> _TASK OBJECTIVE_:
Write out the listing from the line with "3. **Hadoop Yarn**: Manages" to the line with "## Background", both lines included, exactly and nothing beyond. Leave pictures out.

---+---

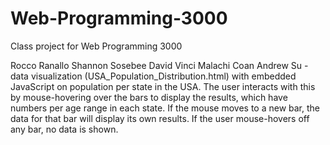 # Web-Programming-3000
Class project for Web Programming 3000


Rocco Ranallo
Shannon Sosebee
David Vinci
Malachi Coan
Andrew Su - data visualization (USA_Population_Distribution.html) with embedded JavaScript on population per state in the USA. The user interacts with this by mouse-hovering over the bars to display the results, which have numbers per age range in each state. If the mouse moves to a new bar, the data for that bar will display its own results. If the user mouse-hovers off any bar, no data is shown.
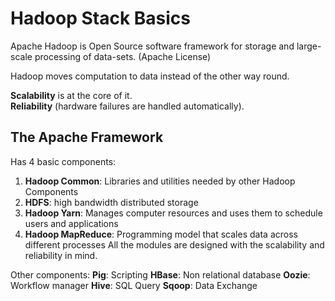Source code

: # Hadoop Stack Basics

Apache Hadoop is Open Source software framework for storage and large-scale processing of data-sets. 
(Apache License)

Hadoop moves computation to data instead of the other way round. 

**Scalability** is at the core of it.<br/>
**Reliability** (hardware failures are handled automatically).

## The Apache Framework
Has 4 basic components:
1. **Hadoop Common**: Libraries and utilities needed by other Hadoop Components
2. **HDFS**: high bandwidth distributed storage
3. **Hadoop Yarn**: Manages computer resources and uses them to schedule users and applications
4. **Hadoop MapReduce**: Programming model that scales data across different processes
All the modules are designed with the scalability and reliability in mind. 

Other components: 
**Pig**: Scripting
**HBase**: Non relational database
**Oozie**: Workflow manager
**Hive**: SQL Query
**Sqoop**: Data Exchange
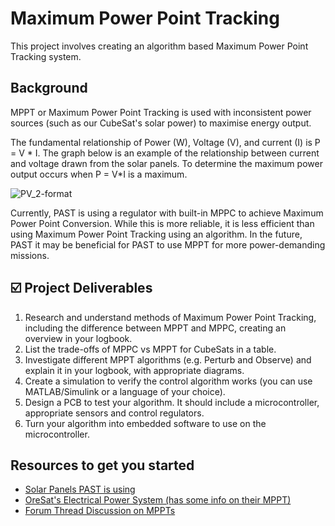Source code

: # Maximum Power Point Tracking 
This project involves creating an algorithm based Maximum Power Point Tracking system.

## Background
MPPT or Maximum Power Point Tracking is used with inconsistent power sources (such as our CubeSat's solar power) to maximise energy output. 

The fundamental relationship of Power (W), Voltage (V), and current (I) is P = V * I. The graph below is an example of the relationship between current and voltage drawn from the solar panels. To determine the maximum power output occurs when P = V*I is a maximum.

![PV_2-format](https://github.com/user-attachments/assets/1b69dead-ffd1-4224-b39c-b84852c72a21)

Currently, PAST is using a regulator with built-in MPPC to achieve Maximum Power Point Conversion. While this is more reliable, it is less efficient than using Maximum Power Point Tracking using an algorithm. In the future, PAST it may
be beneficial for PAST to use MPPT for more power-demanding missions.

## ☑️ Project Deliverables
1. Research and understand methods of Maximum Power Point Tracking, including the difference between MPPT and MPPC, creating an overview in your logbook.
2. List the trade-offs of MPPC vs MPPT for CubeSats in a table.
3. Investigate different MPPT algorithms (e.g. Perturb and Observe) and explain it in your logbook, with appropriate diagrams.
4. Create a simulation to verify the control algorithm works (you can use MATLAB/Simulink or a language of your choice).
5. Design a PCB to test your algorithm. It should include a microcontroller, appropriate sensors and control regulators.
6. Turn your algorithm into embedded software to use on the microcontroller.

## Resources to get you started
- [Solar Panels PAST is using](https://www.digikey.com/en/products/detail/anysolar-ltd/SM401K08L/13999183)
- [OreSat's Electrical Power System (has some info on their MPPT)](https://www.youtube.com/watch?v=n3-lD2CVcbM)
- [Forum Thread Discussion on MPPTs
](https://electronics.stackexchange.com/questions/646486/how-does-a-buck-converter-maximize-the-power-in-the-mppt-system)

---+---

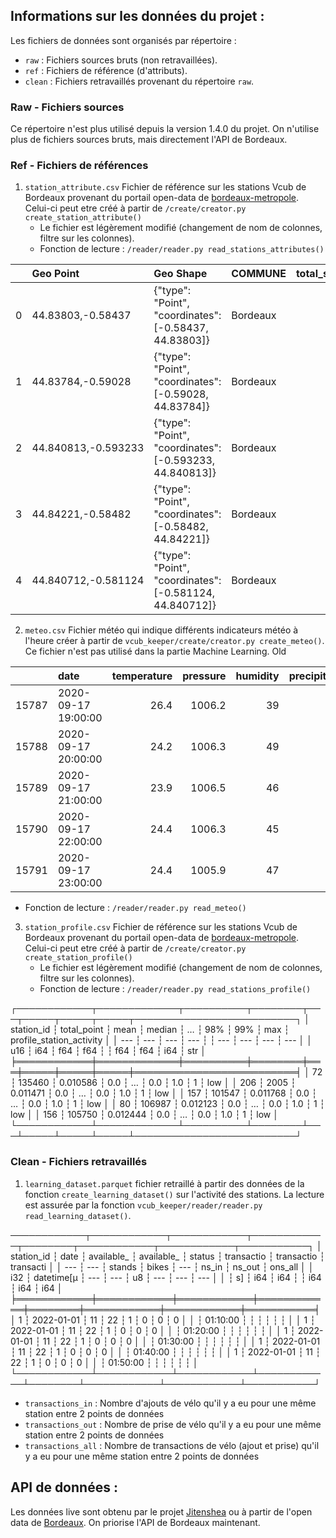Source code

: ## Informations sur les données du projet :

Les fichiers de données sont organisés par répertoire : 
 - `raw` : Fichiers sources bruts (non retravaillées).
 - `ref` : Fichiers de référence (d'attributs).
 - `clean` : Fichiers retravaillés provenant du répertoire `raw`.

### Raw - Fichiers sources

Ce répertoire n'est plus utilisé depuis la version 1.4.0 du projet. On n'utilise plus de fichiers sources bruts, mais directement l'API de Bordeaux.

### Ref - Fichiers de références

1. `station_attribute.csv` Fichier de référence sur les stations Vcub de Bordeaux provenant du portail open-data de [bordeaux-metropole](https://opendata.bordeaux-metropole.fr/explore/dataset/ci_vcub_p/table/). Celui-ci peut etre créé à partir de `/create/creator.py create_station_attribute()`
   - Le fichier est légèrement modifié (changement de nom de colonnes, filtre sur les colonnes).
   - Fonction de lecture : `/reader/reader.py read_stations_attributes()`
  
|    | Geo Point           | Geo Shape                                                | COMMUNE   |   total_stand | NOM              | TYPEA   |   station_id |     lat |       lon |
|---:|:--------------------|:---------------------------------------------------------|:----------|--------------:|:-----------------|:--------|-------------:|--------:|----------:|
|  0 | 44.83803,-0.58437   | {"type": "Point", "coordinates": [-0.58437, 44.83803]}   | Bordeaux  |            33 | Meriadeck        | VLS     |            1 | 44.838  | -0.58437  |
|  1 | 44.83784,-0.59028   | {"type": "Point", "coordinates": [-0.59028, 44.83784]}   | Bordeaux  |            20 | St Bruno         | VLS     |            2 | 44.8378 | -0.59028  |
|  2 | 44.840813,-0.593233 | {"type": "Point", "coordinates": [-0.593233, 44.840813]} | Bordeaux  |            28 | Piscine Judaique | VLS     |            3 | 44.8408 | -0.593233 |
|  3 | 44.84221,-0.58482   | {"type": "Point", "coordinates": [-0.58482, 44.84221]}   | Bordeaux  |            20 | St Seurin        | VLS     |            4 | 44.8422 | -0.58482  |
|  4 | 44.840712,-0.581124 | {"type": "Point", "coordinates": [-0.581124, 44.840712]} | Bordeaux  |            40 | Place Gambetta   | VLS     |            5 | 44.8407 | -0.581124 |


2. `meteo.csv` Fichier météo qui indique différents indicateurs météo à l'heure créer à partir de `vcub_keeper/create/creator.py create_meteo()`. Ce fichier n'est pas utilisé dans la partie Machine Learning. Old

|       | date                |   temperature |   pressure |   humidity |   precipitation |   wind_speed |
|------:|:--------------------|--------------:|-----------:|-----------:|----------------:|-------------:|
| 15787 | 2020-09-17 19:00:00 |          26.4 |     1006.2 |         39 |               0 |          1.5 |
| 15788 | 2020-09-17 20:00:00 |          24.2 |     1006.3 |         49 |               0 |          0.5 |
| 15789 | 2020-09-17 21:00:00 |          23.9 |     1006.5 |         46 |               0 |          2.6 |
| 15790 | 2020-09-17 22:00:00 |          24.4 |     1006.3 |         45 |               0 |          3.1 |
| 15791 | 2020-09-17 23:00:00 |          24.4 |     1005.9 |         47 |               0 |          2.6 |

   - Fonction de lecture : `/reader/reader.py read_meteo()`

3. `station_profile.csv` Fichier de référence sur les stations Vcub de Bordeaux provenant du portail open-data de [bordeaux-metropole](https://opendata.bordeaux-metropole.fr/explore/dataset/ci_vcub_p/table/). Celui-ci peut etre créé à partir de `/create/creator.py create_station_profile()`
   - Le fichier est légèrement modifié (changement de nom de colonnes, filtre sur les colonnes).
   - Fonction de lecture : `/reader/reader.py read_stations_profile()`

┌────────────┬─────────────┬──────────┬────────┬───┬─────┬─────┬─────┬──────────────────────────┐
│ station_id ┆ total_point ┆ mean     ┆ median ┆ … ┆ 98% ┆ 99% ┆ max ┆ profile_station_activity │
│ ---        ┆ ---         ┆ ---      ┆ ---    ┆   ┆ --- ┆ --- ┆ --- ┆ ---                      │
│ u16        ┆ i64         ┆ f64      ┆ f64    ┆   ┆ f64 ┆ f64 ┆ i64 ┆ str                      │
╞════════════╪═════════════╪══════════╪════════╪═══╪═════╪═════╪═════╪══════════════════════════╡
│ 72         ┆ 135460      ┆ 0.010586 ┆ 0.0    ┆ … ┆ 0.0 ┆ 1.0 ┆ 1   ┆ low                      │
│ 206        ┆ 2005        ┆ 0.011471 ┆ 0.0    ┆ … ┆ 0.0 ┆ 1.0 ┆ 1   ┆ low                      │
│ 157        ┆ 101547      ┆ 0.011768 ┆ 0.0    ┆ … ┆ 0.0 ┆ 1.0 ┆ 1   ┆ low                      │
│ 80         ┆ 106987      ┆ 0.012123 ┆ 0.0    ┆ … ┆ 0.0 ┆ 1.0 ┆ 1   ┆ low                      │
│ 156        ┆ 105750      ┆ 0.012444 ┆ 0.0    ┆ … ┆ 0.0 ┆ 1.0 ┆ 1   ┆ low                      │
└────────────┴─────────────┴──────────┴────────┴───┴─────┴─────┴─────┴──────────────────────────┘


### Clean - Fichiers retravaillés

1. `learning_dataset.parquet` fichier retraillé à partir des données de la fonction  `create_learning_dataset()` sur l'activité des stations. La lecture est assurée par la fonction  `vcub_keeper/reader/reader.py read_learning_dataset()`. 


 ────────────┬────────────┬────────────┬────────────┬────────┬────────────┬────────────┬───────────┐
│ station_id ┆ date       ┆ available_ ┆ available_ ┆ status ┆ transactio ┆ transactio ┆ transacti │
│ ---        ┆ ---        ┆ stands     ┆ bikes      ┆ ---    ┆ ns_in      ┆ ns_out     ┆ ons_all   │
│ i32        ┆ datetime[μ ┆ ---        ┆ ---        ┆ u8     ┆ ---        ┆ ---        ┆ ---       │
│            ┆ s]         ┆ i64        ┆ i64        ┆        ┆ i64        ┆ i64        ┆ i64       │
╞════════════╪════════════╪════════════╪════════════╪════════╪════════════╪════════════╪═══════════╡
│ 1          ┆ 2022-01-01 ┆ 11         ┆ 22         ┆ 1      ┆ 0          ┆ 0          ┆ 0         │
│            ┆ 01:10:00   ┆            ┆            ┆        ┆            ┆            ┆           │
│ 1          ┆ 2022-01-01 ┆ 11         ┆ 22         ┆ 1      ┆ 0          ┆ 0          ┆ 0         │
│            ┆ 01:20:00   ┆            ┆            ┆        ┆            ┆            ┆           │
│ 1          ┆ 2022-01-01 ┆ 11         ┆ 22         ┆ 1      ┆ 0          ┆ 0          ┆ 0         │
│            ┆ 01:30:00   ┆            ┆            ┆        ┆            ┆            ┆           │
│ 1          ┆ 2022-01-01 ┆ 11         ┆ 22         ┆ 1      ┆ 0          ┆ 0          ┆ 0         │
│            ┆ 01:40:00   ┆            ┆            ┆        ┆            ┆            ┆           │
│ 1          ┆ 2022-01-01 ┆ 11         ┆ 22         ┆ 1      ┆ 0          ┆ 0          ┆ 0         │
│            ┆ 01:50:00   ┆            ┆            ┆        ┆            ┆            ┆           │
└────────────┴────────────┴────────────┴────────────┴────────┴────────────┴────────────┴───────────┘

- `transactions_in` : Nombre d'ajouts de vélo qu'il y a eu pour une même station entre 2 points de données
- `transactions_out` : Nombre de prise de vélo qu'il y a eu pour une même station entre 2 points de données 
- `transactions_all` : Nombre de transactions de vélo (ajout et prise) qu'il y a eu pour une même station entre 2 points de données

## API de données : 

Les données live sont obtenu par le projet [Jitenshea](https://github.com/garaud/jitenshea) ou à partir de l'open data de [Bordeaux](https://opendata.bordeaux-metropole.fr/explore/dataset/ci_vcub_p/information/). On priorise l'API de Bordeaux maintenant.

---+---

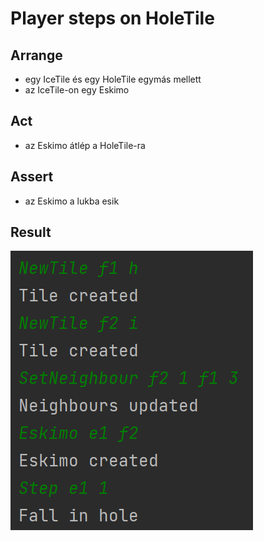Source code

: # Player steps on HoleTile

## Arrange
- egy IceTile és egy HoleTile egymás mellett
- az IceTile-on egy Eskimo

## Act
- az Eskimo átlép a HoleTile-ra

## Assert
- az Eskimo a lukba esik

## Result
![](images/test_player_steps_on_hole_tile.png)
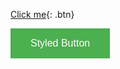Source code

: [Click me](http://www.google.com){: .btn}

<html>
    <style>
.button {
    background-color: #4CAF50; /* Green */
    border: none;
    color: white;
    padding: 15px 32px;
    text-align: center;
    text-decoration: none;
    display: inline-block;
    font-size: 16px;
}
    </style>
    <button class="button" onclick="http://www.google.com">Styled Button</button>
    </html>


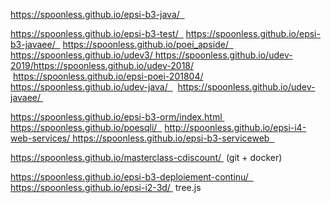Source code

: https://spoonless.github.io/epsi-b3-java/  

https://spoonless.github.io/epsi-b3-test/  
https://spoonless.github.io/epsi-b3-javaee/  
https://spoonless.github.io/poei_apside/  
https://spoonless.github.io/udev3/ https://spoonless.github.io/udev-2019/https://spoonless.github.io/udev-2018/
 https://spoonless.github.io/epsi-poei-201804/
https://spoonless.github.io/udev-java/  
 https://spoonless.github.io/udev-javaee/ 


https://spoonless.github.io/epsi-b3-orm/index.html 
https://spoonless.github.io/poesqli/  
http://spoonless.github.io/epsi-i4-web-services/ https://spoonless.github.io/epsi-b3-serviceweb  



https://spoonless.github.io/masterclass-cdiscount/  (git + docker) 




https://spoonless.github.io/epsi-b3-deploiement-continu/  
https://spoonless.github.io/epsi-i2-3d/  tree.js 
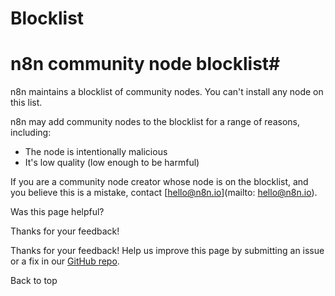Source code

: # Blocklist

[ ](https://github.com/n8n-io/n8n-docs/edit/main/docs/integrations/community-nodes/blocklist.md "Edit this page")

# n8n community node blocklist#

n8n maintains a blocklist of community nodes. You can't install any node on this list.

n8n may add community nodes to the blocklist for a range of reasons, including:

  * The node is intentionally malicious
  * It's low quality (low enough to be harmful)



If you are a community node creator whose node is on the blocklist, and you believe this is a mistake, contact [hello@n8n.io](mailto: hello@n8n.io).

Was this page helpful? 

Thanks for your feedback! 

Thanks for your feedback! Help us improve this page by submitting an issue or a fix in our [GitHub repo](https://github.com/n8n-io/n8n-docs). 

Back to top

---+---

> _SOLUTION_:
3. **Hadoop Yarn**: Manages computer resources and uses them to schedule users and applications
4. **Hadoop MapReduce**: Programming model that scales data across different processes
All the modules are designed with the scalability and reliability in mind. 

Other components: 
**Pig**: Scripting
**HBase**: Non relational database
**Oozie**: Workflow manager
**Hive**: SQL Query
**Sqoop**: Data Exchange
Source code

: # Maximum Power Point Tracking 
This project involves creating an algorithm based Maximum Power Point Tracking system.

## Background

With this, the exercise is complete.